[Data under study Boundary: Start]

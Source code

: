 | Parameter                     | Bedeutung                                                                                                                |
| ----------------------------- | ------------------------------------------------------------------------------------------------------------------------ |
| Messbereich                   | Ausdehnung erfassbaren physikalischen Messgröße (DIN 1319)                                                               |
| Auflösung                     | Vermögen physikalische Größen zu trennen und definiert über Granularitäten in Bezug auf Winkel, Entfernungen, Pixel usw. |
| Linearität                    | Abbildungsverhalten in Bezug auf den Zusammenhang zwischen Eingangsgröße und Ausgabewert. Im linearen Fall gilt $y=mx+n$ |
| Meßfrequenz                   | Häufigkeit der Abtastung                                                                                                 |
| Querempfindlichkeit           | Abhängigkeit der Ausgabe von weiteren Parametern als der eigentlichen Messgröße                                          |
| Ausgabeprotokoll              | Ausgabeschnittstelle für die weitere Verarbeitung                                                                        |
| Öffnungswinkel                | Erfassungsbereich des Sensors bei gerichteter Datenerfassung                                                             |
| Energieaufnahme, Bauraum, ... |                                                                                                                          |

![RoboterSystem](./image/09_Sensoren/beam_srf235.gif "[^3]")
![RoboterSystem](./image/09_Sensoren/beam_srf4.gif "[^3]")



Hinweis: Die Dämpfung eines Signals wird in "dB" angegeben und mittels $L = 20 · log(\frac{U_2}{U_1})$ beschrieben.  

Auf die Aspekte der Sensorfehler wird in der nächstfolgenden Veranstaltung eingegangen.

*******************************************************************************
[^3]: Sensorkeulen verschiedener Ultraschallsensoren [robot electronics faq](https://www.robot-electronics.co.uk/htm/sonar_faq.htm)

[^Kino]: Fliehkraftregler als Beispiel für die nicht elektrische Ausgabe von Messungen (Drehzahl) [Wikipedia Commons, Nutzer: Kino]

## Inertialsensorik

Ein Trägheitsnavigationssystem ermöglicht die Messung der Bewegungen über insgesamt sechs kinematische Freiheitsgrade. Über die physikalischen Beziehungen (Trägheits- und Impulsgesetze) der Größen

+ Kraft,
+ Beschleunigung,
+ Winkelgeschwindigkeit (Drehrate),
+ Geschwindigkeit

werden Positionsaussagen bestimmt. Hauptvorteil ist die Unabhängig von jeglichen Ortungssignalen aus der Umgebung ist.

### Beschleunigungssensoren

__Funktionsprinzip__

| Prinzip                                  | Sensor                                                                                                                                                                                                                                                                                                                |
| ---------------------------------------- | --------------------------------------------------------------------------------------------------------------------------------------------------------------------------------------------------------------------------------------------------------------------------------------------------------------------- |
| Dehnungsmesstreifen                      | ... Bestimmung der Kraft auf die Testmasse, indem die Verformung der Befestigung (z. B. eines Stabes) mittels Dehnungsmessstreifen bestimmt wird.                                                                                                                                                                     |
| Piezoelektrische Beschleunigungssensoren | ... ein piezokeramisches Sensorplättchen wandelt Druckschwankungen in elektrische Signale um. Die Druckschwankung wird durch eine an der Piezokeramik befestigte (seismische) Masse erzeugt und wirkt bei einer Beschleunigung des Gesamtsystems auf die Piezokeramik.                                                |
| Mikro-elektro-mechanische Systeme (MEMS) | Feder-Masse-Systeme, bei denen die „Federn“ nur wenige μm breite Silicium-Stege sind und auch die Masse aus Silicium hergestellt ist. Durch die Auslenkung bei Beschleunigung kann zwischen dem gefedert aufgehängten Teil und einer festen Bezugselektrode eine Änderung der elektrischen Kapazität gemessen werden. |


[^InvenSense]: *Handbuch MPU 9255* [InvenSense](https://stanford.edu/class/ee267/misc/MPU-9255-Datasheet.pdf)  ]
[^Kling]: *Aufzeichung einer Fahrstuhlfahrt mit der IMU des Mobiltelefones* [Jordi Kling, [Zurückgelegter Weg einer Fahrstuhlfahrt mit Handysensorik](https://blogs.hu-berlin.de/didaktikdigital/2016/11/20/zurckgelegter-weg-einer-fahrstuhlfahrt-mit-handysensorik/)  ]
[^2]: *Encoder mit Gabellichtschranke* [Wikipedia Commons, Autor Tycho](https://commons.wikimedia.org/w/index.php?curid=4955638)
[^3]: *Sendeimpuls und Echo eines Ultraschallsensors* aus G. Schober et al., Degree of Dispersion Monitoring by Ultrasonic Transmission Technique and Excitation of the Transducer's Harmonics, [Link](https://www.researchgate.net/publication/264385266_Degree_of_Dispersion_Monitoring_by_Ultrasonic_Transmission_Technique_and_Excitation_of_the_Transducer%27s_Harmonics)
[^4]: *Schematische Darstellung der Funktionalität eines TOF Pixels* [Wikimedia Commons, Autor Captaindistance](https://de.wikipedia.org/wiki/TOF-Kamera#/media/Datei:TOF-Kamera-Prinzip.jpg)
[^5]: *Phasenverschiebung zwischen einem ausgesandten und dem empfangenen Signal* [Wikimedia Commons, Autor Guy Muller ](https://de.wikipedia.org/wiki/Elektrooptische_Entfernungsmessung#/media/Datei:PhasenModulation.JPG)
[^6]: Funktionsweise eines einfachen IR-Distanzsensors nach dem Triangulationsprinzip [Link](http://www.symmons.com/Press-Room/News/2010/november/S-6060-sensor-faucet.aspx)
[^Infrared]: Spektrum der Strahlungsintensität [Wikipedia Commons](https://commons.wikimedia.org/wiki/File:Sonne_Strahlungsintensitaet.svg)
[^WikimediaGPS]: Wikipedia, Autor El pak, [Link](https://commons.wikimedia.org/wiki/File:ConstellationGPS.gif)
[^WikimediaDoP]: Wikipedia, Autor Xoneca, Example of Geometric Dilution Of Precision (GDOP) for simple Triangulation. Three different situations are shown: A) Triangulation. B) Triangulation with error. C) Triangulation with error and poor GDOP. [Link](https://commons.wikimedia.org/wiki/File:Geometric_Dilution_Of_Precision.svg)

[Data under study Boundary: End]

- Task description -
Print every entry exactly as it appears.

- Expected output -
Source code

: | Parameter                     | Bedeutung                                                                                                                |
| ----------------------------- | ------------------------------------------------------------------------------------------------------------------------ |
| Messbereich                   | Ausdehnung erfassbaren physikalischen Messgröße (DIN 1319)                                                               |
| Auflösung                     | Vermögen physikalische Größen zu trennen und definiert über Granularitäten in Bezug auf Winkel, Entfernungen, Pixel usw. |
| Linearität                    | Abbildungsverhalten in Bezug auf den Zusammenhang zwischen Eingangsgröße und Ausgabewert. Im linearen Fall gilt $y=mx+n$ |
| Meßfrequenz                   | Häufigkeit der Abtastung                                                                                                 |
| Querempfindlichkeit           | Abhängigkeit der Ausgabe von weiteren Parametern als der eigentlichen Messgröße                                          |
| Ausgabeprotokoll              | Ausgabeschnittstelle für die weitere Verarbeitung                                                                        |
| Öffnungswinkel                | Erfassungsbereich des Sensors bei gerichteter Datenerfassung                                                             |
| Energieaufnahme, Bauraum, ... |                                                                                                                          |

![RoboterSystem](./image/09_Sensoren/beam_srf235.gif "[^3]")
![RoboterSystem](./image/09_Sensoren/beam_srf4.gif "[^3]")



Hinweis: Die Dämpfung eines Signals wird in "dB" angegeben und mittels $L = 20 · log(\frac{U_2}{U_1})$ beschrieben.  

Auf die Aspekte der Sensorfehler wird in der nächstfolgenden Veranstaltung eingegangen.

*******************************************************************************
[^3]: Sensorkeulen verschiedener Ultraschallsensoren [robot electronics faq](https://www.robot-electronics.co.uk/htm/sonar_faq.htm)

[^Kino]: Fliehkraftregler als Beispiel für die nicht elektrische Ausgabe von Messungen (Drehzahl) [Wikipedia Commons, Nutzer: Kino]

## Inertialsensorik

Ein Trägheitsnavigationssystem ermöglicht die Messung der Bewegungen über insgesamt sechs kinematische Freiheitsgrade. Über die physikalischen Beziehungen (Trägheits- und Impulsgesetze) der Größen

+ Kraft,
+ Beschleunigung,
+ Winkelgeschwindigkeit (Drehrate),
+ Geschwindigkeit

werden Positionsaussagen bestimmt. Hauptvorteil ist die Unabhängig von jeglichen Ortungssignalen aus der Umgebung ist.

### Beschleunigungssensoren

__Funktionsprinzip__

| Prinzip                                  | Sensor                                                                                                                                                                                                                                                                                                                |
| ---------------------------------------- | --------------------------------------------------------------------------------------------------------------------------------------------------------------------------------------------------------------------------------------------------------------------------------------------------------------------- |
| Dehnungsmesstreifen                      | ... Bestimmung der Kraft auf die Testmasse, indem die Verformung der Befestigung (z. B. eines Stabes) mittels Dehnungsmessstreifen bestimmt wird.                                                                                                                                                                     |
| Piezoelektrische Beschleunigungssensoren | ... ein piezokeramisches Sensorplättchen wandelt Druckschwankungen in elektrische Signale um. Die Druckschwankung wird durch eine an der Piezokeramik befestigte (seismische) Masse erzeugt und wirkt bei einer Beschleunigung des Gesamtsystems auf die Piezokeramik.                                                |
| Mikro-elektro-mechanische Systeme (MEMS) | Feder-Masse-Systeme, bei denen die „Federn“ nur wenige μm breite Silicium-Stege sind und auch die Masse aus Silicium hergestellt ist. Durch die Auslenkung bei Beschleunigung kann zwischen dem gefedert aufgehängten Teil und einer festen Bezugselektrode eine Änderung der elektrischen Kapazität gemessen werden. |


[^InvenSense]: *Handbuch MPU 9255* [InvenSense](https://stanford.edu/class/ee267/misc/MPU-9255-Datasheet.pdf)  ]
[^Kling]: *Aufzeichung einer Fahrstuhlfahrt mit der IMU des Mobiltelefones* [Jordi Kling, [Zurückgelegter Weg einer Fahrstuhlfahrt mit Handysensorik](https://blogs.hu-berlin.de/didaktikdigital/2016/11/20/zurckgelegter-weg-einer-fahrstuhlfahrt-mit-handysensorik/)  ]
[^2]: *Encoder mit Gabellichtschranke* [Wikipedia Commons, Autor Tycho](https://commons.wikimedia.org/w/index.php?curid=4955638)
[^3]: *Sendeimpuls und Echo eines Ultraschallsensors* aus G. Schober et al., Degree of Dispersion Monitoring by Ultrasonic Transmission Technique and Excitation of the Transducer's Harmonics, [Link](https://www.researchgate.net/publication/264385266_Degree_of_Dispersion_Monitoring_by_Ultrasonic_Transmission_Technique_and_Excitation_of_the_Transducer%27s_Harmonics)
[^4]: *Schematische Darstellung der Funktionalität eines TOF Pixels* [Wikimedia Commons, Autor Captaindistance](https://de.wikipedia.org/wiki/TOF-Kamera#/media/Datei:TOF-Kamera-Prinzip.jpg)
[^5]: *Phasenverschiebung zwischen einem ausgesandten und dem empfangenen Signal* [Wikimedia Commons, Autor Guy Muller ](https://de.wikipedia.org/wiki/Elektrooptische_Entfernungsmessung#/media/Datei:PhasenModulation.JPG)
[^6]: Funktionsweise eines einfachen IR-Distanzsensors nach dem Triangulationsprinzip [Link](http://www.symmons.com/Press-Room/News/2010/november/S-6060-sensor-faucet.aspx)
[^Infrared]: Spektrum der Strahlungsintensität [Wikipedia Commons](https://commons.wikimedia.org/wiki/File:Sonne_Strahlungsintensitaet.svg)
[^WikimediaGPS]: Wikipedia, Autor El pak, [Link](https://commons.wikimedia.org/wiki/File:ConstellationGPS.gif)
[^WikimediaDoP]: Wikipedia, Autor Xoneca, Example of Geometric Dilution Of Precision (GDOP) for simple Triangulation. Three different situations are shown: A) Triangulation. B) Triangulation with error. C) Triangulation with error and poor GDOP. [Link](https://commons.wikimedia.org/wiki/File:Geometric_Dilution_Of_Precision.svg)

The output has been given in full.